**What you have to do**
Sift through the material below and return the lines with "locally".
:: Source material ::
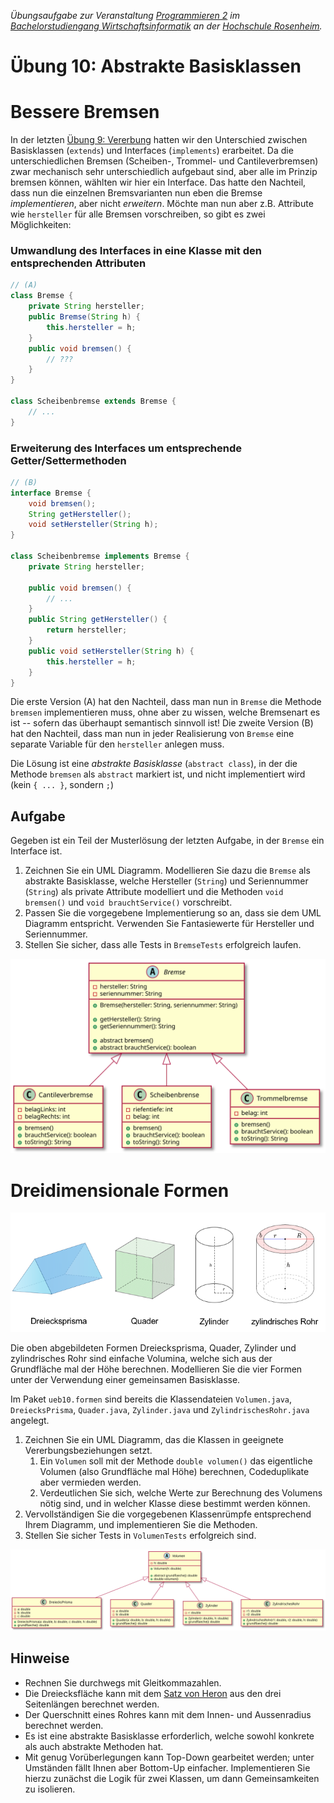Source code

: _Übungsaufgabe zur Veranstaltung [Programmieren 2](https://hsro-wif-prg2.github.io) im [Bachelorstudiengang Wirtschaftsinformatik](https://www.fh-rosenheim.de/technik/informatik-mathematik/wirtschaftsinformatik-bachelor/) an der [Hochschule Rosenheim](http://www.fh-rosenheim.de)._


# Übung 10: Abstrakte Basisklassen


# Bessere Bremsen

In der letzten [Übung 9: Vererbung](https://github.com/hsro-wif-prg2/uebung09) hatten wir den Unterschied zwischen Basisklassen (`extends`) und Interfaces (`implements`) erarbeitet.
Da die unterschiedlichen Bremsen (Scheiben-, Trommel- und Cantileverbremsen) zwar mechanisch sehr unterschiedlich aufgebaut sind, aber alle im Prinzip bremsen können, wählten wir hier ein Interface.
Das hatte den Nachteil, dass nun die einzelnen Bremsvarianten nun eben die Bremse _implementieren_, aber nicht _erweitern_.
Möchte man nun aber z.B. Attribute wie `hersteller` für alle Bremsen vorschreiben, so gibt es zwei Möglichkeiten:

### Umwandlung des Interfaces in eine Klasse mit den entsprechenden Attributen

```java
// (A)
class Bremse {
	private String hersteller;
	public Bremse(String h) {
		this.hersteller = h;
	}
	public void bremsen() {
		// ???
	}
}

class Scheibenbremse extends Bremse {
	// ...
}
```

### Erweiterung des Interfaces um entsprechende Getter/Settermethoden

```java
// (B)
interface Bremse {
	void bremsen();
	String getHersteller();
	void setHersteller(String h);
}

class Scheibenbremse implements Bremse {
	private String hersteller;

	public void bremsen() {
		// ...
	}
	public String getHersteller() {	
		return hersteller;
	}
	public void setHersteller(String h) {
		this.hersteller = h;
	}
}
```

Die erste Version (A) hat den Nachteil, dass man nun in `Bremse` die Methode `bremsen` implementieren muss, ohne aber zu wissen, welche Bremsenart es ist -- sofern das überhaupt semantisch sinnvoll ist!
Die zweite Version (B) hat den Nachteil, dass man nun in jeder Realisierung von `Bremse` eine separate Variable für den `hersteller` anlegen muss.

Die Lösung ist eine _abstrakte Basisklasse_ (`abstract class`), in der die Methode `bremsen` als `abstract` markiert ist, und nicht implementiert wird (kein `{ ... }`, sondern `;`)

## Aufgabe

Gegeben ist ein Teil der Musterlösung der letzten Aufgabe, in der `Bremse` ein Interface ist.

1. Zeichnen Sie ein UML Diagramm. Modellieren Sie dazu die `Bremse` als abstrakte Basisklasse, welche Hersteller (`String`) und Seriennummer (`String`) als private Attribute modelliert und die Methoden `void bremsen()` und `void brauchtService()` vorschreibt.
2. Passen Sie die vorgegebene Implementierung so an, dass sie dem UML Diagramm entspricht. Verwenden Sie Fantasiewerte für Hersteller und Seriennummer. 
3. Stellen Sie sicher, dass alle Tests in `BremseTests` erfolgreich laufen.

![Bremsen](bremsen.svg)

# Dreidimensionale Formen

![Formen](formen.png)

Die oben abgebildeten Formen Dreiecksprisma, Quader, Zylinder und zylindrisches Rohr sind einfache Volumina, welche sich aus der Grundfläche mal der Höhe berechnen.
Modellieren Sie die vier Formen unter der Verwendung einer gemeinsamen Basisklasse.

Im Paket `ueb10.formen` sind bereits die Klassendateien `Volumen.java`, `DreiecksPrisma`, `Quader.java`, `Zylinder.java` und `ZylindrischesRohr.java` angelegt.

1. Zeichnen Sie ein UML Diagramm, das die Klassen in geeignete Vererbungsbeziehungen setzt.
	1. Ein `Volumen` soll mit der Methode `double volumen()` das eigentliche Volumen (also Grundfläche mal Höhe) berechnen, Codeduplikate aber vermieden werden.
	2. Verdeutlichen Sie sich, welche Werte zur Berechnung des Volumens nötig sind, und in welcher Klasse diese bestimmt werden können.
2. Vervollständigen Sie die vorgegebenen Klassenrümpfe entsprechend Ihrem Diagramm, und implementieren Sie die Methoden.
3. Stellen Sie sicher Tests in `VolumenTests` erfolgreich sind.

![Formen](formen.svg)

## Hinweise 

- Rechnen Sie durchwegs mit Gleitkommazahlen.
- Die Dreiecksfläche kann mit dem [Satz von Heron](https://de.wikipedia.org/wiki/Dreiecksfl%C3%A4che) aus den drei Seitenlängen berechnet werden.
- Der Querschnitt eines Rohres kann mit dem Innen- und Aussenradius berechnet werden.
- Es ist eine abstrakte Basisklasse erforderlich, welche sowohl konkrete als auch abstrakte Methoden hat.
- Mit genug Vorüberlegungen kann Top-Down gearbeitet werden; unter Umständen fällt Ihnen aber Bottom-Up einfacher. Implementieren Sie hierzu zunächst die Logik für zwei Klassen, um dann Gemeinsamkeiten zu isolieren.
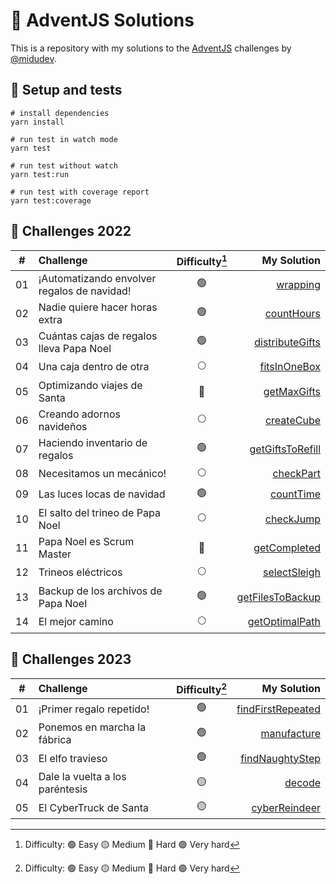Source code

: # 🎄 AdventJS Solutions

This is a repository with my solutions to the [AdventJS](https://adventjs.dev/) challenges by [@midudev](https://twitter.com/midudev).

## 🧪 Setup and tests

```shell
# install dependencies
yarn install

# run test in watch mode
yarn test

# run test without watch
yarn test:run

# run test with coverage report
yarn test:coverage
```

## 🧩 Challenges 2022

|  #  | Challenge                                     | Difficulty[^1]  | My Solution                                                     |
| :-: | :--------------------------------             | :--------:      | ------------------------------------------------------:         |
| 01  | ¡Automatizando envolver regalos de navidad!   |     🟢          | [wrapping](/src/2022/challenge-01/wrapping.ts)                  |
| 02  | Nadie quiere hacer horas extra                |     🟢          | [countHours](/src/2022/challenge-02/countHours.ts)              |
| 03  | Cuántas cajas de regalos lleva Papa Noel      |     🟢          | [distributeGifts](src/2022/challenge-03/distributeGifts.ts)     |
| 04  | Una caja dentro de otra                       |     🌕          | [fitsInOneBox](/src/2022/challenge-04/fitsInOneBox.ts)          |
| 05  | Optimizando viajes de Santa                   |     🔴          | [getMaxGifts](/src/2022/challenge-05/getMaxGifts.ts)            |
| 06  | Creando adornos navideños                     |     🌕          | [createCube](/src/2022/challenge-06/createCube.ts)              |
| 07  | Haciendo inventario de regalos                |     🟢          | [getGiftsToRefill](/src/2022/challenge-07/getGiftsToRefill.ts)  |
| 08  | Necesitamos un mecánico!                      |     🌕          | [checkPart](/src/2022/challenge-08/checkPart.ts)                |
| 09  | Las luces locas de navidad                    |     🟢          | [countTime](/src/2022/challenge-09/countTime.ts)                |
| 10  | El salto del trineo de Papa Noel              |     🌕          | [checkJump](/src/2022/challenge-10/checkJump.ts)                |
| 11  | Papa Noel es Scrum Master                     |     🔴          | [getCompleted](/src/2022/challenge-11/getCompleted.ts)          |
| 12  | Trineos eléctricos                            |     🌕          | [selectSleigh](/src/2022/challenge-12/selectSleigh.ts)          |
| 13  | Backup de los archivos de Papa Noel           |     🟢          | [getFilesToBackup](/src/2022/challenge-13/getFilesToBackup.ts)  |
| 14  | El mejor camino                               |     🌕          | [getOptimalPath](/src/2022/challenge-14/getOptimalPath.ts)      |

## 🧩 Challenges 2023

|  #  | Challenge                             | Difficulty[^1]  | My Solution                                                           |
| :-: | :--------------------------------     | :--------:      | ------------------------------------------------------:               |
| 01  | ¡Primer regalo repetido!              |     🟢          | [findFirstRepeated](/src/2023/challenge-01/findFirstRepeated.ts)      |
| 02  | Ponemos en marcha la fábrica          |     🟢          | [manufacture](/src/2023/challenge-02//manufacture.ts)                 |
| 03  | El elfo travieso                      |     🟢          | [findNaughtyStep](/src/2023/challenge-03//findNaughtyStep.ts)         |
| 04  | Dale la vuelta a los paréntesis       |     🟡          | [decode](/src/2023/challenge-04/decode.ts)                            |
| 05  | El CyberTruck de Santa                |     🟡          | [cyberReindeer](/src/2023/challenge-05/cyberReindeer.ts)              |

[^1]: Difficulty: 🟢 Easy 🟡 Medium 🔴 Hard 🟣 Very hard
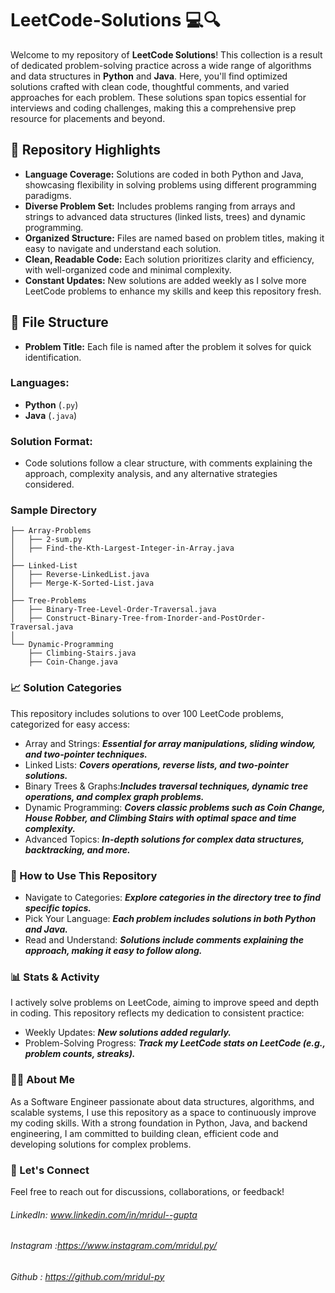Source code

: # LeetCode-Solutions 💻🔍

Welcome to my repository of **LeetCode Solutions**! This collection is a result of dedicated problem-solving practice across a wide range of algorithms and data structures in **Python** and **Java**. Here, you'll find optimized solutions crafted with clean code, thoughtful comments, and varied approaches for each problem. These solutions span topics essential for interviews and coding challenges, making this a comprehensive prep resource for placements and beyond.

## 🌟 Repository Highlights

- **Language Coverage:** Solutions are coded in both Python and Java, showcasing flexibility in solving problems using different programming paradigms.
- **Diverse Problem Set:** Includes problems ranging from arrays and strings to advanced data structures (linked lists, trees) and dynamic programming.
- **Organized Structure:** Files are named based on problem titles, making it easy to navigate and understand each solution.
- **Clean, Readable Code:** Each solution prioritizes clarity and efficiency, with well-organized code and minimal complexity.
- **Constant Updates:** New solutions are added weekly as I solve more LeetCode problems to enhance my skills and keep this repository fresh.

## 📁 File Structure

- **Problem Title:** Each file is named after the problem it solves for quick identification.
  
### Languages:
- **Python** (`.py`)
- **Java** (`.java`)

### Solution Format:
- Code solutions follow a clear structure, with comments explaining the approach, complexity analysis, and any alternative strategies considered.

### Sample Directory
```plaintext
├── Array-Problems
│   ├── 2-sum.py
│   ├── Find-the-Kth-Largest-Integer-in-Array.java
│
├── Linked-List
│   ├── Reverse-LinkedList.java
│   ├── Merge-K-Sorted-List.java
│
├── Tree-Problems
│   ├── Binary-Tree-Level-Order-Traversal.java
│   ├── Construct-Binary-Tree-from-Inorder-and-PostOrder-Traversal.java
│
└── Dynamic-Programming
    ├── Climbing-Stairs.java
    ├── Coin-Change.java
```
### 📈 Solution Categories
This repository includes solutions to over 100 LeetCode problems, categorized for easy access:

- Array and Strings: ***Essential for array manipulations, sliding window, and two-pointer techniques.***
- Linked Lists: ***Covers operations, reverse lists, and two-pointer solutions.***
- Binary Trees & Graphs:***Includes traversal techniques, dynamic tree operations, and complex graph problems.***
- Dynamic Programming: ***Covers classic problems such as Coin Change, House Robber, and Climbing Stairs with optimal space and time complexity.***
- Advanced Topics: ***In-depth solutions for complex data structures, backtracking, and more.***
### 🚀 How to Use This Repository
- Navigate to Categories: ***Explore categories in the directory tree to find specific topics.***
- Pick Your Language: ***Each problem includes solutions in both Python and Java.***
- Read and Understand: ***Solutions include comments explaining the approach, making it easy to follow along.***

### 📊 Stats & Activity
I actively solve problems on LeetCode, aiming to improve speed and depth in coding. This repository reflects my dedication to consistent practice:

- Weekly Updates: ***New solutions added regularly.***
- Problem-Solving Progress: ***Track my LeetCode stats on LeetCode (e.g., problem counts, streaks).***
### 👨‍💻 About Me
As a Software Engineer passionate about data structures, algorithms, and scalable systems, I use this repository as a space to continuously improve my coding skills. With a strong foundation in Python, Java, and backend engineering, I am committed to building clean, efficient code and developing solutions for complex problems.

### 🤝 Let's Connect
Feel free to reach out for discussions, collaborations, or feedback!

###### LinkedIn: www.linkedin.com/in/mridul--gupta
###### Instagram :https://www.instagram.com/mridul.py/
###### Github : https://github.com/mridul-py
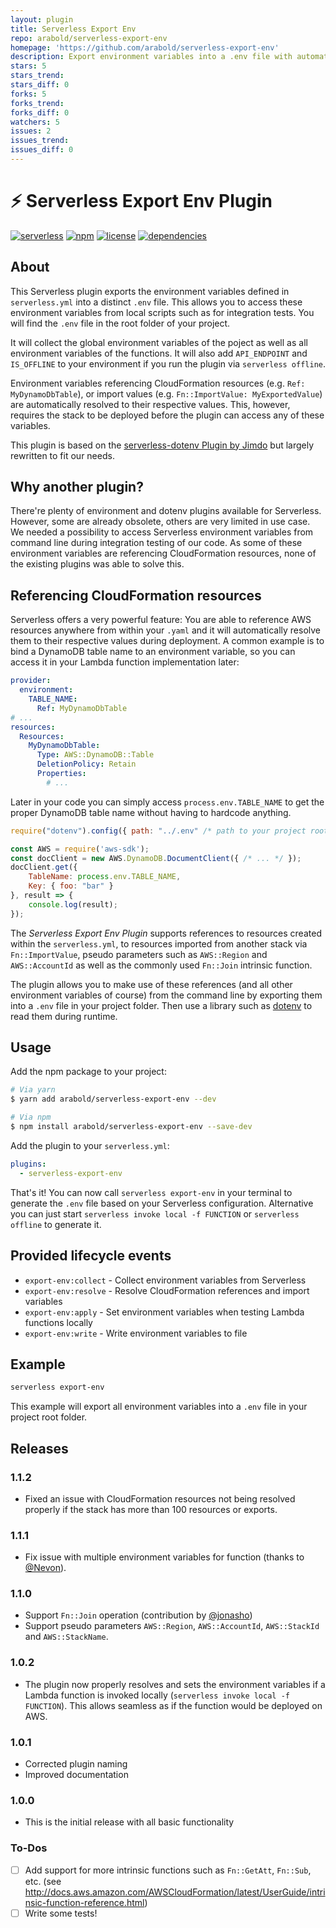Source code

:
 ```yaml
---
layout: plugin
title: Serverless Export Env
repo: arabold/serverless-export-env
homepage: 'https://github.com/arabold/serverless-export-env'
description: Export environment variables into a .env file with automatic AWS CloudFormation reference resolution.
stars: 5
stars_trend: 
stars_diff: 0
forks: 5
forks_trend: 
forks_diff: 0
watchers: 5
issues: 2
issues_trend: 
issues_diff: 0
---
```



# ⚡️ Serverless Export Env Plugin

[![serverless](http://public.serverless.com/badges/v3.svg)](http://www.serverless.com)
[![npm](https://img.shields.io/npm/v/serverless-export-env.svg)](https://www.npmjs.com/package/serverless-export-env)
[![license](https://img.shields.io/github/license/arabold/serverless-export-env.svg)](https://github.com/arabold/serverless-export-env/blob/master/LICENSE)
[![dependencies](https://img.shields.io/david/arabold/serverless-export-env.svg)](https://www.npmjs.com/package/serverless-export-env)


## About

This Serverless plugin exports the environment variables defined in `serverless.yml`
into a distinct `.env` file. This allows you to access these environment variables
from local scripts such as for integration tests. You will find the `.env` file
in the root folder of your project.

It will collect the global environment variables of the poject as well as all
environment variables of the functions. It will also add `API_ENDPOINT` and
`IS_OFFLINE` to your environment if you run the plugin via `serverless offline`.

Environment variables referencing CloudFormation resources (e.g. `Ref: MyDynamoDbTable`),
or import values (e.g. `Fn::ImportValue: MyExportedValue`) are automatically
resolved to their respective values. This, however, requires the stack to be
deployed before the plugin can access any of these variables.

This plugin is based on the [serverless-dotenv Plugin by Jimdo](https://github.com/Jimdo/serverless-dotenv)
but largely rewritten to fit our needs.


## Why another plugin?

There're plenty of environment and dotenv plugins available for Serverless. However,
some are already obsolete, others are very limited in use case. We needed a possibility
to access Serverless environment variables from command line during integration
testing of our code. As some of these environment variables are referencing
CloudFormation resources, none of the existing plugins was able to solve this.


## Referencing CloudFormation resources

Serverless offers a very powerful feature: You are able to reference AWS
resources anywhere from within your `.yaml` and it will automatically resolve
them to their respective values during deployment. A common example is to
bind a DynamoDB table name to an environment variable, so you can access it
in your Lambda function implementation later:

```yaml
provider:
  environment:
    TABLE_NAME:
      Ref: MyDynamoDbTable
# ...
resources:
  Resources:
    MyDynamoDbTable:
      Type: AWS::DynamoDB::Table
      DeletionPolicy: Retain
      Properties:
        # ...
```

Later in your code you can simply access `process.env.TABLE_NAME` to get the
proper DynamoDB table name without having to hardcode anything.

```js
require("dotenv").config({ path: "../.env" /* path to your project root folder */ });

const AWS = require('aws-sdk');
const docClient = new AWS.DynamoDB.DocumentClient({ /* ... */ });
docClient.get({
	TableName: process.env.TABLE_NAME,
	Key: { foo: "bar" }
}, result => {
	console.log(result);
});
```

The _Serverless Export Env Plugin_ supports references to resources created
within the `serverless.yml`, to resources imported from another stack via
`Fn::ImportValue`, pseudo parameters such as `AWS::Region` and `AWS::AccountId`
as well as the commonly used `Fn::Join` intrinsic function.

The plugin allows you to make use of these references
(and all other environment variables of course) from the command line by
exporting them into a `.env` file in your project folder. Then use a library
such as [dotenv](https://www.npmjs.com/package/dotenv) to read them during
runtime.


## Usage

Add the npm package to your project:

```bash
# Via yarn
$ yarn add arabold/serverless-export-env --dev

# Via npm
$ npm install arabold/serverless-export-env --save-dev
```

Add the plugin to your `serverless.yml`:

```yaml
plugins:
  - serverless-export-env
```

That's it! You can now call `serverless export-env` in your terminal to
generate the `.env` file based on your Serverless configuration.
Alternative you can just start `serverless invoke local -f FUNCTION` or
`serverless offline` to generate it.


## Provided lifecycle events

* `export-env:collect` - Collect environment variables from Serverless
* `export-env:resolve` - Resolve CloudFormation references and import variables
* `export-env:apply` - Set environment variables when testing Lambda functions locally
* `export-env:write` - Write environment variables to file


## Example

```bash
serverless export-env
```

This example will export all environment variables into a `.env` file in
your project root folder.


## Releases

### 1.1.2
* Fixed an issue with CloudFormation resources not being resolved properly if
  the stack has more than 100 resources or exports.

### 1.1.1
* Fix issue with multiple environment variables for function (thanks to
  [@Nevon](https://github.com/Nevon)).

### 1.1.0
* Support `Fn::Join` operation (contribution by
  [@jonasho](https://github.com/jonasho))
* Support pseudo parameters `AWS::Region`, `AWS::AccountId`, `AWS::StackId`
  and `AWS::StackName`.

### 1.0.2
* The plugin now properly resolves and sets the environment variables if a
  Lambda function is invoked locally (`serverless invoke local -f FUNCTION`).
  This allows seamless as if the function would be deployed on AWS.

### 1.0.1
* Corrected plugin naming
* Improved documentation

### 1.0.0
* This is the initial release with all basic functionality

### To-Dos
- [ ] Add support for more intrinsic functions such as `Fn::GetAtt`, `Fn::Sub`,
      etc. (see http://docs.aws.amazon.com/AWSCloudFormation/latest/UserGuide/intrinsic-function-reference.html)
- [ ] Write some tests!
:::
**Task result**
* `export-env:apply` - Set environment variables when testing Lambda functions locally
  Lambda function is invoked locally (`serverless invoke local -f FUNCTION`).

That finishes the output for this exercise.